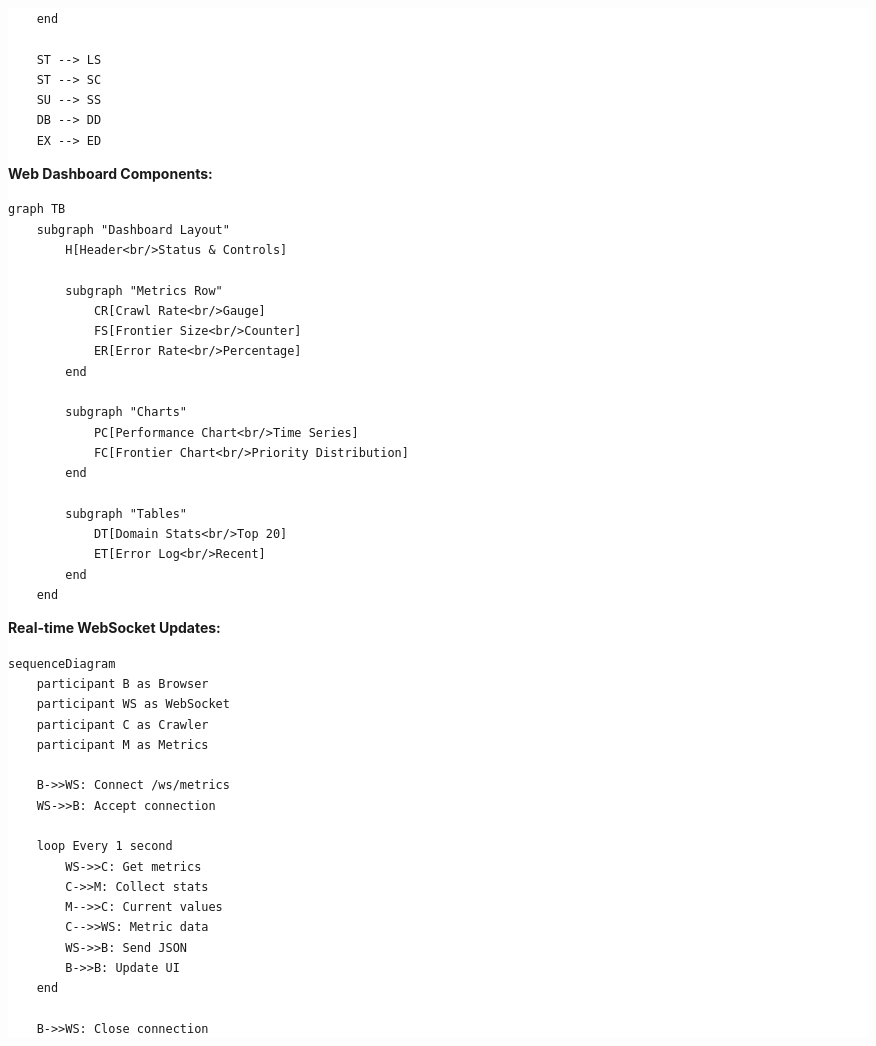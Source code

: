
 ```mermaid
    end
    
    ST --> LS
    ST --> SC
    SU --> SS
    DB --> DD
    EX --> ED
```

**Web Dashboard Components:**

```mermaid
graph TB
    subgraph "Dashboard Layout"
        H[Header<br/>Status & Controls]
        
        subgraph "Metrics Row"
            CR[Crawl Rate<br/>Gauge]
            FS[Frontier Size<br/>Counter]
            ER[Error Rate<br/>Percentage]
        end
        
        subgraph "Charts"
            PC[Performance Chart<br/>Time Series]
            FC[Frontier Chart<br/>Priority Distribution]
        end
        
        subgraph "Tables"
            DT[Domain Stats<br/>Top 20]
            ET[Error Log<br/>Recent]
        end
    end
```

**Real-time WebSocket Updates:**

```mermaid
sequenceDiagram
    participant B as Browser
    participant WS as WebSocket
    participant C as Crawler
    participant M as Metrics
    
    B->>WS: Connect /ws/metrics
    WS->>B: Accept connection
    
    loop Every 1 second
        WS->>C: Get metrics
        C->>M: Collect stats
        M-->>C: Current values
        C-->>WS: Metric data
        WS->>B: Send JSON
        B->>B: Update UI
    end
    
    B->>WS: Close connection
```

_Activity:_ Read the material above and copy out each line holding "Rate".

_Finished task:_
            CR[Crawl Rate<br/>Gauge]
            ER[Error Rate<br/>Percentage]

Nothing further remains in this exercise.